This is another frequent problem reported by users of an application who don’t see the updates they made, see them in the wrong order, or see something they don’t expect.
There are two main reasons for getting wrong results: something is
wrong with your SELECT
query, or the
data in database differs from what you expect. I’ll start with the first
case.
When I went over examples for this section, I had to either show some real-life examples or write my own toy cases. The real-life examples can be overwhelmingly large, but the toy cases wouldn’t be much help to you, because nobody writes such code. So I’ve chosen to use some typical real-life examples, but simplified them dramatically.
The first example involves a common user mistake when using
huge joins. We will use Example 1-1,
described in the previous section. This table contains my collection of
MySQL features that cause common usage mistakes I deal with in MySQL
Support. Each mistake has a row in the items
table. I have another table of links
to resources for information. Because
there’s a many-to-many relationship between items and links, I also
maintain an items_links
table to tie
them together.
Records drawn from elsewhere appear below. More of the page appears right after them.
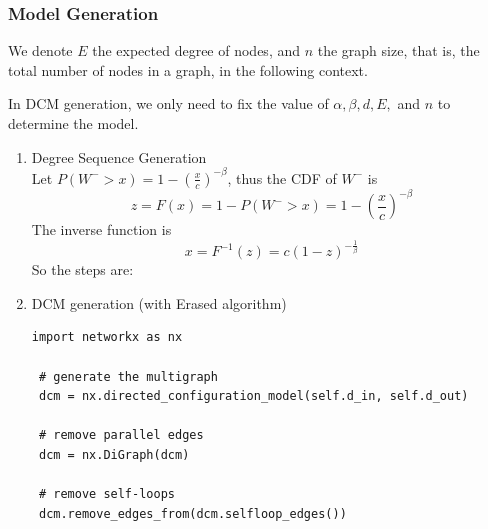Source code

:\documentclass{article}
\begin{document}
\subsubsection{Model Generation}
\par We denote $E$ the expected degree of nodes, and $n$  the graph size, that is, the total number of nodes in a graph, in the following context.
\par In DCM generation, we only need to fix the value of $\alpha, \beta, d, E,$ and $n$ to determine the model.

\begin{enumerate}
\item Degree Sequence Generation \\
Let  $P(W^- > x) = 1-(\frac{x}{c})^{- \beta}$, thus the CDF of  $W^-$ is
$$z=F(x) =1-P(W^->x)=1-(\frac{x}{c})^{-\beta}$$
The inverse function is
$$ x=F^{-1}(z)=c(1-z)^{-\frac{1}{\beta}}$$
So the steps are:

\item DCM generation (with Erased algorithm)
\begin{lstlisting}
import networkx as nx
 
 # generate the multigraph
 dcm = nx.directed_configuration_model(self.d_in, self.d_out)

 # remove parallel edges
 dcm = nx.DiGraph(dcm)
            
 # remove self-loops
 dcm.remove_edges_from(dcm.selfloop_edges())
\end{lstlisting}

\end{enumerate} 
\end{document}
Here are the definitions of the items
and items_links
table (we don’t need links
in this example):
mysql>DESC items;
+-------------------+--------------+------+-----+---------+----------------+ | Field | Type | Null | Key | Default | Extra | +-------------------+--------------+------+-----+---------+----------------+ | id | int(11) | NO | PRI | NULL | auto_increment | | short_description | varchar(255) | YES | | NULL | | | description | text | YES | | NULL | | | example | text | YES | | NULL | | | explanation | text | YES | | NULL | | | additional | text | YES | | NULL | | +-------------------+--------------+------+-----+---------+----------------+ 6 rows in set (0.30 sec) mysql>DESC items_links;
+--------+---------+------+-----+---------+-------+ | Field | Type | Null | Key | Default | Extra | +--------+---------+------+-----+---------+-------+ | iid | int(11) | YES | MUL | NULL | | | linkid | int(11) | YES | MUL | NULL | | +--------+---------+------+-----+---------+-------+ 2 rows in set (0.11 sec)
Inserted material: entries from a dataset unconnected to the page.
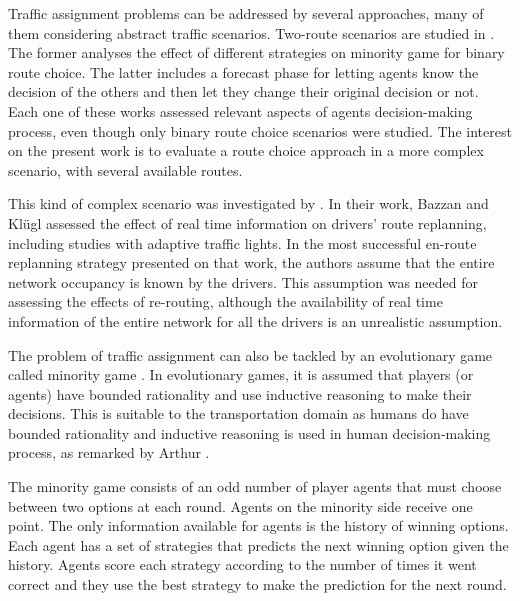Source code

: \documentclass{RITA}
\begin{document}
Traffic assignment problems can be addressed by several approaches, many of them considering abstract traffic scenarios. Two-route scenarios are studied in \cite{Bazzan+2000icmas,Kluegl&Bazzan2004}. The former analyses the effect of different strategies on minority game for binary route choice. The latter includes a forecast phase for letting agents know the decision of the others and then let they change their original decision or not. Each one of these works assessed relevant aspects of agents decision-making process, even though only binary route choice scenarios were studied. The interest on the present work is to evaluate a route choice approach in a more complex scenario, with several available routes.

This kind of complex scenario was investigated by \cite{Bazzan&Kluegl2008}. In their work, Bazzan and Kl\"ugl assessed the effect of real time information on drivers' route replanning, including studies with adaptive traffic lights. In the most successful en-route replanning strategy presented on that work, the authors assume that the entire network occupancy is known by the drivers. This assumption was needed for assessing the effects of re-routing, although the availability of real time information of the entire network for all the drivers is an unrealistic assumption.

The problem of traffic assignment can also be tackled by an evolutionary game called minority game \cite{Challet&Zhang1997}. In evolutionary games, it is assumed that players (or agents) have bounded rationality and use inductive reasoning to make their decisions. This is suitable to the transportation domain as humans do have bounded rationality and inductive reasoning is used in human decision-making process, as remarked by Arthur \cite{Arthur1994}.

The minority game consists of an odd number of player agents that must choose between two options at each round. Agents on the minority side receive one point. The only information available for agents is the history of winning options. Each agent has a set of strategies that predicts the next winning option given the history. Agents score each strategy according to the number of times it went correct and they use the best strategy to make the prediction for the next round.
\end{document}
The first query I wrote worked fine and returned a reasonable result:
mysql> SELECT count(*) FROM items WHERE id IN (SELECT id FROM items_links);
+----------+
| count(*) |
+----------+
| 10 |
+----------+
1 row in set (0.12 sec)
...until I compared the number returned with the total number of links:
mysql> SELECT count(*) FROM items_links;
+----------+
| count(*) |
+----------+
| 6 |
+----------+
1 row in set (0.09 sec)
How could it be possible to have more links than associations?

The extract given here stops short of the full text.